ANS: Electrolyte imbalances in patients with ARDS can precipitate seizures, as electrolytes such as sodium, potassium, chloride, and calcium are critical for maintaining neuronal electrical signaling and membrane stability. In ARDS-related dyslectrolytemia, brain cell membrane stability disturbance leads to seizures.
CASE STUDY
A nine-month-old male child presented to tertiary care unit with a 2-day history of high fever (1020C), extreme shortness of breath, rapid and labored breathing, chest retractions, lethargy and seizures. There was no previous history of seizures and intake of drugs. His blood oxygen level was 87% (Normal 95-100%). Both his nasopharyngeal throat swab and blood samples were collected. Plasma from heparinized blood was separated immediately, and electrolytes were determined in 2-3 minutes by electrolyte analyzer based on POCT technology.
SERUM ELECTROLYTES
| PARAMETER | RESULT | REFERENCE RANGE |
| Serum sodium | 124 mEq/l | 133–146 mEq/l |
| Serum potassium | 7.3 mEq/l | 3.8–5.6 mEq/l |
| Serum chlorides | 82 mEq/l | 95–106 mEq/l |
INTERPRETATION
Decreased serum sodium and chlorides and increased serum potassium indicate electrolyte imbalance, which is commonly observed in patients suffering from seizures during acute respiratory distress syndrome(1-3).
NOTE:
(A) A 9-month-old infant with seizures and respiratory distress required urgent stabilization and diagnosis. The main goal of treatment was to stop the seizure immediately and prevent brain injury(1-3).
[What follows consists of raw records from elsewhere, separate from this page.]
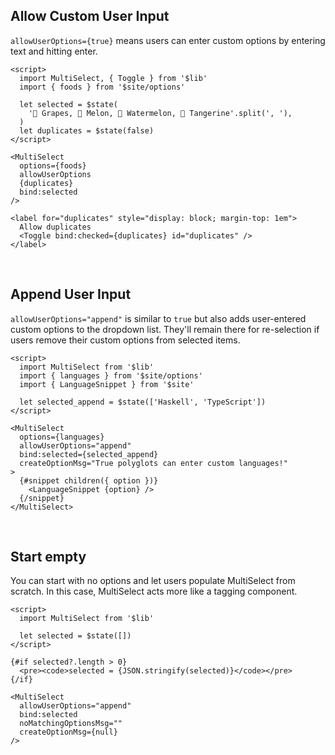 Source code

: <script lang="ts">
  import MultiSelect from '$lib'
  import { foods, languages } from '$site/options'
  import { LanguageSnippet } from '$site'
</script>

## Allow Custom User Input

`allowUserOptions={true}` means users can enter custom options by entering text and hitting enter.

```svelte example id="foods"
<script>
  import MultiSelect, { Toggle } from '$lib'
  import { foods } from '$site/options'

  let selected = $state(
    '🍇 Grapes, 🍈 Melon, 🍉 Watermelon, 🍊 Tangerine'.split(', '),
  )
  let duplicates = $state(false)
</script>

<MultiSelect
  options={foods}
  allowUserOptions
  {duplicates}
  bind:selected
/>

<label for="duplicates" style="display: block; margin-top: 1em">
  Allow duplicates
  <Toggle bind:checked={duplicates} id="duplicates" />
</label>
```

<br />

## Append User Input

`allowUserOptions="append"` is similar to `true` but also adds user-entered custom options to the dropdown list. They'll remain there for re-selection if users remove their custom options from selected items.

```svelte example id="languages"
<script>
  import MultiSelect from '$lib'
  import { languages } from '$site/options'
  import { LanguageSnippet } from '$site'

  let selected_append = $state(['Haskell', 'TypeScript'])
</script>

<MultiSelect
  options={languages}
  allowUserOptions="append"
  bind:selected={selected_append}
  createOptionMsg="True polyglots can enter custom languages!"
>
  {#snippet children({ option })}
    <LanguageSnippet {option} />
  {/snippet}
</MultiSelect>
```

<br />

## Start empty

You can start with no options and let users populate MultiSelect from scratch. In this case, MultiSelect acts more like a tagging component.

```svelte example id="no-default-options"
<script>
  import MultiSelect from '$lib'

  let selected = $state([])
</script>

{#if selected?.length > 0}
  <pre><code>selected = {JSON.stringify(selected)}</code></pre>
{/if}

<MultiSelect
  allowUserOptions="append"
  bind:selected
  noMatchingOptionsMsg=""
  createOptionMsg={null}
/>
```
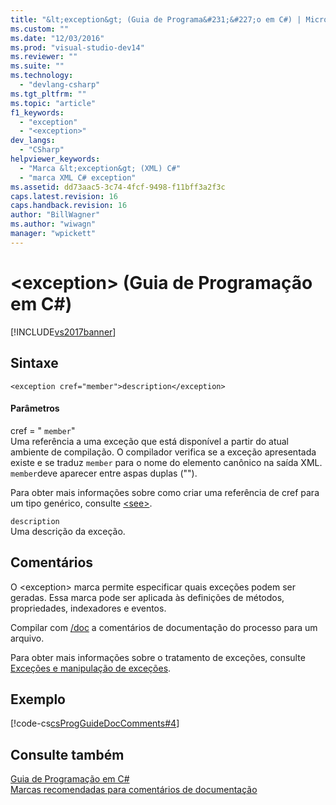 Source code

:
 ```yaml
---
title: "&lt;exception&gt; (Guia de Programa&#231;&#227;o em C#) | Microsoft Docs"
ms.custom: ""
ms.date: "12/03/2016"
ms.prod: "visual-studio-dev14"
ms.reviewer: ""
ms.suite: ""
ms.technology: 
  - "devlang-csharp"
ms.tgt_pltfrm: ""
ms.topic: "article"
f1_keywords: 
  - "exception"
  - "<exception>"
dev_langs: 
  - "CSharp"
helpviewer_keywords: 
  - "Marca &lt;exception&gt; (XML) C#"
  - "marca XML C# exception"
ms.assetid: dd73aac5-3c74-4fcf-9498-f11bff3a2f3c
caps.latest.revision: 16
caps.handback.revision: 16
author: "BillWagner"
ms.author: "wiwagn"
manager: "wpickett"
---
```

# &lt;exception&gt; (Guia de Programa&#231;&#227;o em C#)
[!INCLUDE[vs2017banner](../../../csharp/includes/vs2017banner.md)]

## Sintaxe  
  
```  
<exception cref="member">description</exception>  
```  
  
#### Parâmetros  
 cref \= " `member`"  
 Uma referência a uma exceção que está disponível a partir do atual ambiente de compilação.  O compilador verifica se a exceção apresentada existe e se traduz `member` para o nome do elemento canônico na saída XML.  `member`deve aparecer entre aspas duplas \(""\).  
  
 Para obter mais informações sobre como criar uma referência de cref para um tipo genérico, consulte [\<see\>](../../../csharp/programming-guide/xmldoc/see.md).  
  
 `description`  
 Uma descrição da exceção.  
  
## Comentários  
 O \<exception\> marca permite especificar quais exceções podem ser geradas.  Essa marca pode ser aplicada às definições de métodos, propriedades, indexadores e eventos.  
  
 Compilar com  [\/doc](../../../csharp/language-reference/compiler-options/doc-compiler-option.md) a comentários de documentação do processo para um arquivo.  
  
 Para obter mais informações sobre o tratamento de exceções, consulte [Exceções e manipulação de exceções](../../../csharp/programming-guide/exceptions/exceptions-and-exception-handling.md).  
  
## Exemplo  
 [!code-cs[csProgGuideDocComments#4](../../../csharp/programming-guide/xmldoc/codesnippet/CSharp/exception_1.cs)]  
  
## Consulte também  
 [Guia de Programação em C\#](../../../csharp/programming-guide/index.md)   
 [Marcas recomendadas para comentários de documentação](../../../csharp/programming-guide/xmldoc/recommended-tags-for-documentation-comments.md)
(B) When administering medications, it is necessary to get IV access as soon as possible. Rehydration and electrolytic balance were restored with intravenous fluid therapy according to plasma electrolyte report.
References
(1) Riviello JJ, Ashwal S, Hirtz D, et al. Practice parameter: Diagnostic assessment of the child with status epilepticus (an evidence-based review); Report of the Quality Standards Subcommittee of the American Academy of Neurology and the Practice Committee of the Child Neurology Society. Neurology 2006;67(9):1542-50.
(2) Sofou K, Kristjánsdóttir R, Papachatzakis NE, Ahmadzadeh A, Uvebrant P. Management of prolonged seizures and status epilepticus in childhood: A systematic review. J Child Neurol 2009;24(8):918-26.
(3) Gaínza-Lein M, Fernandez IS, Jackson M, et al. Association of time to treatment with short-term outcomes for pediatric patients with refractory convulsive status epilepticus. JAMA Neurol 2018;75(4):410-8.
(4) Godkar PB, Godkar DP. Textbook of Medical laboratory technology (4th edition, 2024), Bhalani Publishers, Mumbai. India.
(5) Godkar PB, Godkar DP. Human anatomy and physiology, Theory and Practicals, Questions and Answers. First Edition (2025).
(6) Bockenkamp B, Vyas H. Understanding and managing acute fluid and electrolyte disturbances. Current Paediatrics. 2003; 13:520–528.
(7) World Health Organizations. Emergency Triage Assessment (ETAT): Manual for participants. Geneva: WHO;2016.